S.J. & Jessie E. Quinney College of Natural Resources
Dr. Janice Brahney is an environmental biogeochemist interested in anthropogenic and natural drivers of water quality and aquatic community composition. Her research sits at the nexus of several critical zone disciplines and includes three primary themes, 1) the transboundary atmospheric transport of particulates into watersheds and the subsequent ecological ramifications, 2) the implications of a melting cryosphere on biogeochemical cycles and community composition, and 3) the development and refinement of geochemical proxies used to reconstruct historical shifts in environmental processes.

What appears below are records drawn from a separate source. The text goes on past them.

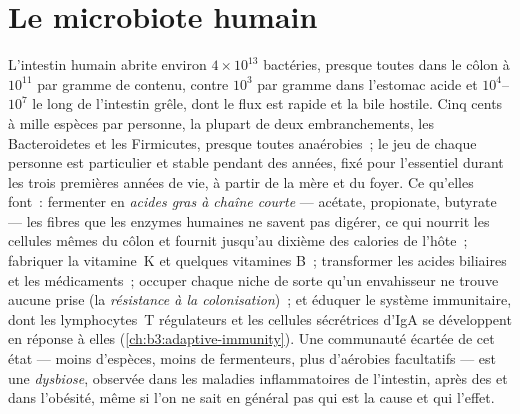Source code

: \section{Le microbiote humain}

\begin{definition}\label{def:b3:microbiomes:gut}
L'intestin humain abrite environ $4\times 10^{13}$ bactéries, presque
toutes dans le côlon à $10^{11}$ par gramme de contenu, contre $10^{3}$
par gramme dans l'estomac acide et $10^{4}$--$10^{7}$ le long de
l'intestin grêle, dont le flux est rapide et la bile hostile. Cinq
cents à mille espèces par personne, la plupart de deux
embranchements, les Bacteroidetes et les Firmicutes, presque toutes
anaérobies~; le jeu de chaque personne est particulier et stable
pendant des années, fixé pour l'essentiel durant les trois premières
années de vie, à partir de la mère et du foyer. Ce qu'elles font~:
fermenter en \emph{acides gras à chaîne courte} --- acétate,
propionate, butyrate --- les fibres que les enzymes humaines ne savent
pas digérer, ce qui nourrit les cellules mêmes du côlon et fournit
jusqu'au dixième des calories de l'hôte~; fabriquer la vitamine~K et
quelques vitamines B~; transformer les acides biliaires et les
médicaments~; occuper chaque niche de sorte qu'un envahisseur ne trouve
aucune prise (la \emph{résistance à la colonisation})~; et éduquer le
système immunitaire, dont les lymphocytes~T régulateurs et les cellules
sécrétrices d'IgA se développent en réponse à elles
(\cref{ch:b3:adaptive-immunity}). Une communauté écartée de cet état
--- moins d'espèces, moins de fermenteurs, plus d'aérobies facultatifs
--- est une \emph{dysbiose}, observée dans les maladies inflammatoires
de l'intestin, après des  et dans l'obésité, même si l'on
ne sait en général pas qui est la cause et qui l'effet.
\end{definition}


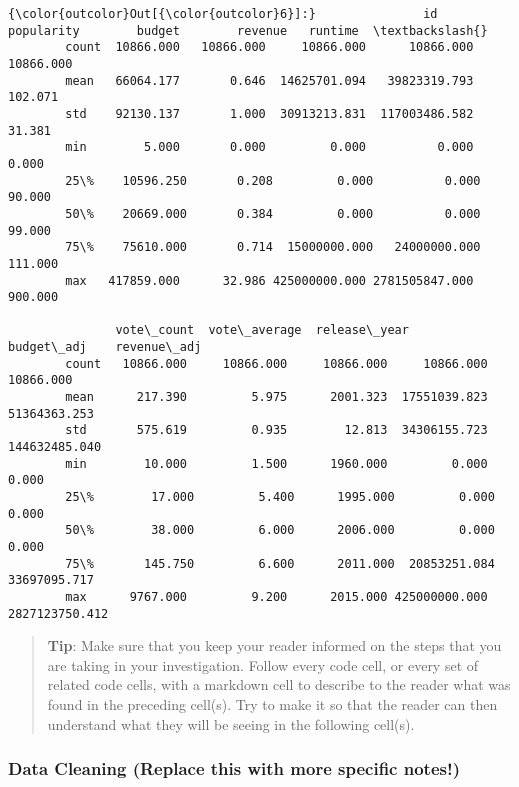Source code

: \documentclass[11pt]{article}
\begin{document}
\begin{Verbatim}[commandchars=\\\{\}]
{\color{outcolor}Out[{\color{outcolor}6}]:}               id  popularity        budget        revenue   runtime  \textbackslash{}
        count  10866.000   10866.000     10866.000      10866.000 10866.000   
        mean   66064.177       0.646  14625701.094   39823319.793   102.071   
        std    92130.137       1.000  30913213.831  117003486.582    31.381   
        min        5.000       0.000         0.000          0.000     0.000   
        25\%    10596.250       0.208         0.000          0.000    90.000   
        50\%    20669.000       0.384         0.000          0.000    99.000   
        75\%    75610.000       0.714  15000000.000   24000000.000   111.000   
        max   417859.000      32.986 425000000.000 2781505847.000   900.000   
        
               vote\_count  vote\_average  release\_year    budget\_adj    revenue\_adj  
        count   10866.000     10866.000     10866.000     10866.000      10866.000  
        mean      217.390         5.975      2001.323  17551039.823   51364363.253  
        std       575.619         0.935        12.813  34306155.723  144632485.040  
        min        10.000         1.500      1960.000         0.000          0.000  
        25\%        17.000         5.400      1995.000         0.000          0.000  
        50\%        38.000         6.000      2006.000         0.000          0.000  
        75\%       145.750         6.600      2011.000  20853251.084   33697095.717  
        max      9767.000         9.200      2015.000 425000000.000 2827123750.412  
\end{Verbatim}
            
    \begin{quote}
\textbf{Tip}: Make sure that you keep your reader informed on the steps
that you are taking in your investigation. Follow every code cell, or
every set of related code cells, with a markdown cell to describe to the
reader what was found in the preceding cell(s). Try to make it so that
the reader can then understand what they will be seeing in the following
cell(s).
\end{quote}

\subsubsection{Data Cleaning (Replace this with more specific
notes!)}\label{data-cleaning-replace-this-with-more-specific-notes}
\end{document}
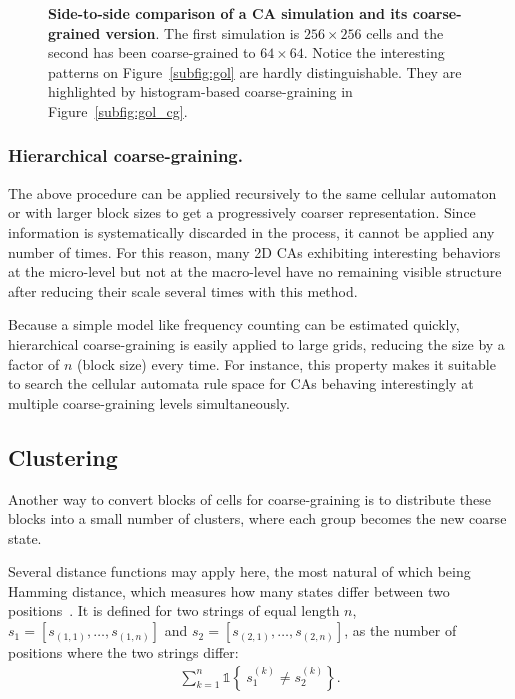 \begin{figure}[th]
  \caption{\label{fig:gol_comparison}\textbf{Side-to-side comparison of a CA
      simulation and its coarse-grained version}. The first simulation is $256
    \times 256$ cells and the second has been coarse-grained to $64\times 64$.
    Notice the interesting patterns on Figure~\ref{subfig:gol} are hardly
    distinguishable. They are highlighted by histogram-based coarse-graining in
    Figure~\ref{subfig:gol_cg}.}
\end{figure}


\subsubsection{Hierarchical coarse-graining.}
The above procedure can be applied recursively to the same cellular automaton or
with larger block sizes to get a progressively coarser representation. Since
information is systematically discarded in the process, it cannot be applied any
number of times. For this reason, many 2D CAs exhibiting interesting behaviors at
the micro-level but not at the macro-level have no remaining visible structure
after reducing their scale several times with this method.

Because a simple model like frequency counting can be estimated quickly,
hierarchical coarse-graining is easily applied to large grids, reducing the size
by a factor of $n$ (block size) every time. For instance, this property makes it
suitable to search the cellular automata rule space for CAs behaving
interestingly at multiple coarse-graining levels simultaneously.

\subsection{Clustering}

Another way to convert blocks of cells for coarse-graining is to distribute
these blocks into a small number of clusters, where each group becomes the new
coarse state.

Several distance functions may apply here, the most natural of which being
Hamming distance, which measures how many states differ between two
positions~\parencite{hammingErrorDetectingError1950}. It is defined for two strings
of equal length $n$, $s_1 = [s_{(1, 1)}, \ldots, s_{(1,n)}]$ and $s_2 =
[s_{(2,1)}, \ldots, s_{(2,n)}]$, as the number of positions where the two
strings differ:
\begin{align}
  \sum_{k = 1}^n \mathds{1}\left\{\ s_1^{(k)}  \neq s_2^{(k)}\right\}.
\end{align}

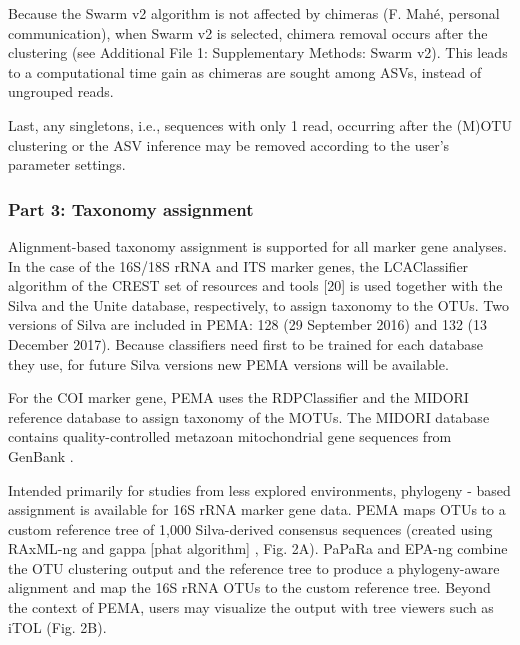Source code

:    Because the Swarm v2 algorithm is not affected by chimeras (F. Mahé, personal communication), when Swarm v2 is selected, chimera removal occurs after the clustering (see Additional File 1: Supplementary Methods: Swarm v2). 
   This leads to a computational time gain as chimeras are sought among ASVs, instead of ungrouped reads.

   Last, any singletons, i.e., sequences with only 1 read, occurring after the (M)OTU clustering or the ASV inference may be removed according to the user's parameter settings.


   \subsubsection*{Part 3: Taxonomy assignment}

   Alignment-based taxonomy assignment is supported for all marker gene analyses. 
   In the case of the 16S/18S rRNA and ITS marker genes, the LCAClassifier algorithm of the CREST set of resources and tools [20] is used together with the Silva \citep{quast2012silva} and the Unite \citep{nilsson2019unite} database, respectively, to assign taxonomy to the OTUs. 
   Two versions of Silva are included in PEMA: 128 (29 September 2016) and 132 (13 December 2017). 
   Because classifiers need first to be trained for each database they use, for future Silva \citep{quast2012silva} versions new PEMA versions will be available.

   For the COI marker gene, PEMA uses the RDPClassifier \citep{wang2007naive} and the MIDORI reference database \citep{machida2017metazoan} to assign taxonomy of the MOTUs. 
   The MIDORI database contains quality-controlled metazoan mitochondrial gene sequences from GenBank \citep{benson2018genbank}.

   Intended primarily for studies from less explored environments, phylogeny - based assignment is available for 16S rRNA marker gene data. 
   PEMA maps OTUs to a custom reference tree of 1,000 Silva-derived consensus sequences (created using RAxML-ng \citep{kozlov2019raxml} and gappa [phat algorithm] \citep{czech2019methods}, Fig. 2A). 
   PaPaRa \citep{berger2012papara} and EPA-ng \citep{barbera2019epa} combine the OTU clustering output and the reference tree to produce a phylogeny-aware alignment and map the 16S rRNA OTUs to the custom reference tree. 
   Beyond the context of PEMA, users may visualize the output with tree viewers such as iTOL \citep{letunic2021interactive} (Fig. 2B).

She has received over $1.5M in research grants from a range of federal, state, and international agencies including the National Science Foundation, Department of Energy, Utah State Division of Water Quality, Canadian Provincial Parks, the US Forest Service, and US Geological Survey. Much of Dr. Brahney’s work has produced results with far-reaching implications for policy, land-use regulation, and ecosystem monitoring.
Locally, she is a member of the Utah Lake Water Quality Science Panel and the Great Salt Lake Technical Team. Internationally, she sits on several advisory committees including the Columbia River Treaty Ecosystems Services and Climate Change group. Her work has been cited in the IPCC and has received considerable attention from the media, including National Geographic, NPR, and Discover Online.